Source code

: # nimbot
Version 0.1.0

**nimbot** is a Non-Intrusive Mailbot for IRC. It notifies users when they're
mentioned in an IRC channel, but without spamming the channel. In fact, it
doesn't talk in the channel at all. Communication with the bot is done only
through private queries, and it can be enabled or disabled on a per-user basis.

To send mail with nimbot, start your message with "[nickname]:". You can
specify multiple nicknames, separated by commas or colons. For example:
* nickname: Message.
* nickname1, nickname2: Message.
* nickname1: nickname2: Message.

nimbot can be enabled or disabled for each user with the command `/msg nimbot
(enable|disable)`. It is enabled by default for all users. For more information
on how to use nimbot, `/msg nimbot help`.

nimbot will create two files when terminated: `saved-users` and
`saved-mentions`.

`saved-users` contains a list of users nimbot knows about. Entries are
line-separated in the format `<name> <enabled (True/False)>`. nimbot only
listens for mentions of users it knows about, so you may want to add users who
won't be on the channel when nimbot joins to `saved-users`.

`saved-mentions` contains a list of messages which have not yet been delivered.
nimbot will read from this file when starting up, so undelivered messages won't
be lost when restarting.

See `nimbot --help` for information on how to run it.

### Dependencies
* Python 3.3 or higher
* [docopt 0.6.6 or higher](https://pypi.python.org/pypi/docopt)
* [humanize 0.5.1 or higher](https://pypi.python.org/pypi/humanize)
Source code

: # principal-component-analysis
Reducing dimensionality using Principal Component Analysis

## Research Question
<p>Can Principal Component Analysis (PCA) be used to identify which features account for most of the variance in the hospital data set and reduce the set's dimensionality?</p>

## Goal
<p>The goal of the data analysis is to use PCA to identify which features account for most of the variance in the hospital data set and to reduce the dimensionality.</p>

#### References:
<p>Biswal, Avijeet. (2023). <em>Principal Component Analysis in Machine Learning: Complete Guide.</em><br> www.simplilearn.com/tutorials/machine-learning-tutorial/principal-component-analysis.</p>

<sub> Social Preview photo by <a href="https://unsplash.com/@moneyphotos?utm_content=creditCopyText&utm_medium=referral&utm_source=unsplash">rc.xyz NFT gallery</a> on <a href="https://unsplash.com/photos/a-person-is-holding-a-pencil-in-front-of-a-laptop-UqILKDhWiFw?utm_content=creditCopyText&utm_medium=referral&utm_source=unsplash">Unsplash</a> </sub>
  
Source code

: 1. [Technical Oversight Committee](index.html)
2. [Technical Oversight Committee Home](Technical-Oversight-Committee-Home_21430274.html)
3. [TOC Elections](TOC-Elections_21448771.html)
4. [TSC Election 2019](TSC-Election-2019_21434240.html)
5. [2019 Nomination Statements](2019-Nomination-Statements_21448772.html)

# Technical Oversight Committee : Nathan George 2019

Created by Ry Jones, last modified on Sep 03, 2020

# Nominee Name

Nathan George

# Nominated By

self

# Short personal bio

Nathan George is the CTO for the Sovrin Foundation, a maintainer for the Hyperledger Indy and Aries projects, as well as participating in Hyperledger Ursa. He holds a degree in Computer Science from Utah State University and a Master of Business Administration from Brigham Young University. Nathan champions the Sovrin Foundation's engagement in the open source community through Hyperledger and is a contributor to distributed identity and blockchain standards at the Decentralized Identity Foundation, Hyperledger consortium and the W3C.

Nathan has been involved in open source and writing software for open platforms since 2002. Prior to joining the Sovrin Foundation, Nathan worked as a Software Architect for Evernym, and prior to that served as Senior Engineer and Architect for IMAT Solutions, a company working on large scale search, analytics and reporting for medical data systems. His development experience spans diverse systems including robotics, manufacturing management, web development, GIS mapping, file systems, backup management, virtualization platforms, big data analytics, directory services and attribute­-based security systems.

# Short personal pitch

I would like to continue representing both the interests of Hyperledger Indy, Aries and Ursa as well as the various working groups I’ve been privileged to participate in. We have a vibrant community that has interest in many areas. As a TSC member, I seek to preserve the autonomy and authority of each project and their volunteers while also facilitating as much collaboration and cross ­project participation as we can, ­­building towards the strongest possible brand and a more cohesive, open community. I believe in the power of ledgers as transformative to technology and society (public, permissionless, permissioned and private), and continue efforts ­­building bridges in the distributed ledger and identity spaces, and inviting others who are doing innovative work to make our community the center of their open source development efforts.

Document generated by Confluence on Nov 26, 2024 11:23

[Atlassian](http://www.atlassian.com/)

* * *

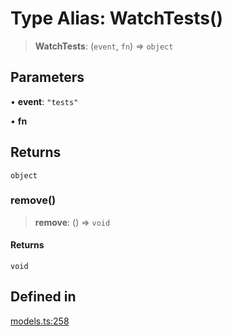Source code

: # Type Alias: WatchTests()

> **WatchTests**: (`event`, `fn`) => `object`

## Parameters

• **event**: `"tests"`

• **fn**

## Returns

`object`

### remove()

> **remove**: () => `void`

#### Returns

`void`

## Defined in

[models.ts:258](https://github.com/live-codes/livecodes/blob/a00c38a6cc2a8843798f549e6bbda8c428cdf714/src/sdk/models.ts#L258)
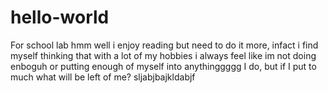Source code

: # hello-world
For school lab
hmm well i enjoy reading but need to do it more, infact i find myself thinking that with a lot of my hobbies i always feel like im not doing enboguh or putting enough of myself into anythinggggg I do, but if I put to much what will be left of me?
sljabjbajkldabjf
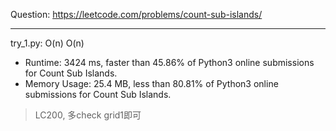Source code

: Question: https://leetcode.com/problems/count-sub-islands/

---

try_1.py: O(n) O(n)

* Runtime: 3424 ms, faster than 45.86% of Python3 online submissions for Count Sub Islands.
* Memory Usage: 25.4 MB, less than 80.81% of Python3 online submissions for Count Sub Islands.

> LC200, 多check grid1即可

==

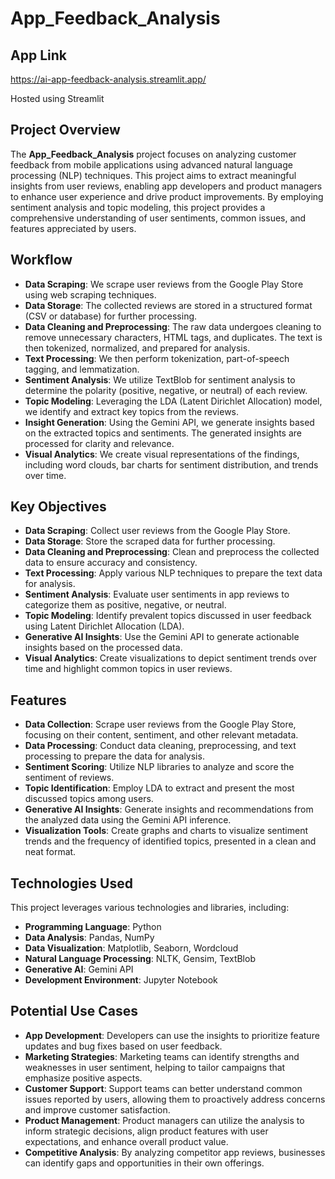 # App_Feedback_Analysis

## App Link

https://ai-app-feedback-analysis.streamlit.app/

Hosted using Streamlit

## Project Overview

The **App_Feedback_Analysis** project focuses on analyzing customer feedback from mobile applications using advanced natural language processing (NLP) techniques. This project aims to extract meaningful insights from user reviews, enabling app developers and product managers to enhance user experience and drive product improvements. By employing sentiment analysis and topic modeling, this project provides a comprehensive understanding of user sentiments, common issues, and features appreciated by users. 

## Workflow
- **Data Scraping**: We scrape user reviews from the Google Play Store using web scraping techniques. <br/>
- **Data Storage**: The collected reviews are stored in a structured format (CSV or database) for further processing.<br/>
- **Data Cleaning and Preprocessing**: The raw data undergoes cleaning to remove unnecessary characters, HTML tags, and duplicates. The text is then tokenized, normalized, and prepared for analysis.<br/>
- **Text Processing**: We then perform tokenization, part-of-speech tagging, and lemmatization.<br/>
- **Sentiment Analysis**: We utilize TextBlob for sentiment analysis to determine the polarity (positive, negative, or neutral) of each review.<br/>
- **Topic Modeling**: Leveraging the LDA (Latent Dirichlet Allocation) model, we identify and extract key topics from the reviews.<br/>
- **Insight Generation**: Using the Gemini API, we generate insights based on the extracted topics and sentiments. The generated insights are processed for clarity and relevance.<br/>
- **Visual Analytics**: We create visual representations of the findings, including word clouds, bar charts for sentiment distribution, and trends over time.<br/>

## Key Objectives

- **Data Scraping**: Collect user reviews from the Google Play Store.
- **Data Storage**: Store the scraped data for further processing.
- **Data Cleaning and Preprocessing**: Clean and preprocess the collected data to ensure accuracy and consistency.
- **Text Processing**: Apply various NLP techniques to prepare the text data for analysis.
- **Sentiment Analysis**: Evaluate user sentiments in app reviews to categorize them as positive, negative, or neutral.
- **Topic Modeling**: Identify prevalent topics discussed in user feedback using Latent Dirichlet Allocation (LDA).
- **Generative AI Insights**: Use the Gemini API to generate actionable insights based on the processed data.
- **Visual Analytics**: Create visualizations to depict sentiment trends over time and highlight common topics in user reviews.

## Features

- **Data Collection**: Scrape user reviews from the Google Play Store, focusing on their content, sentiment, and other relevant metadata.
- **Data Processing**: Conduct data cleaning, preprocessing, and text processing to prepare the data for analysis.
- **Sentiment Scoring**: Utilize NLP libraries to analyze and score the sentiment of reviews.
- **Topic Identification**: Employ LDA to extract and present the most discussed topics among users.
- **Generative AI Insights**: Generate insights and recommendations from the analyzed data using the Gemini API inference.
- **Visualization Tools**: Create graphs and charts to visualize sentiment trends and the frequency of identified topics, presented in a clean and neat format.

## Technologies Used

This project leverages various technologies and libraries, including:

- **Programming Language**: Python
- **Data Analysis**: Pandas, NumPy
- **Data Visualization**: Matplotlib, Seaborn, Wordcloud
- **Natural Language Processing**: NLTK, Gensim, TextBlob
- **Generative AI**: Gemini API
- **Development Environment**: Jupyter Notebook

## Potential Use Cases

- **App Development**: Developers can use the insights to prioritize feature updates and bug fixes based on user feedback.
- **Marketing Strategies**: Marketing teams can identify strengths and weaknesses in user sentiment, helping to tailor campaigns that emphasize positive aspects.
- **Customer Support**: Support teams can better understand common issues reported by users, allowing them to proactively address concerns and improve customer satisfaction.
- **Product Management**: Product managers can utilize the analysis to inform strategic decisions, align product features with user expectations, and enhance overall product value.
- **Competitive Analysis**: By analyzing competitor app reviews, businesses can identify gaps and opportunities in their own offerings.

- What to produce
Copy every line above in which the string "libraries" shows up.

- Solved problem
- **Sentiment Scoring**: Utilize NLP libraries to analyze and score the sentiment of reviews.
This project leverages various technologies and libraries, including:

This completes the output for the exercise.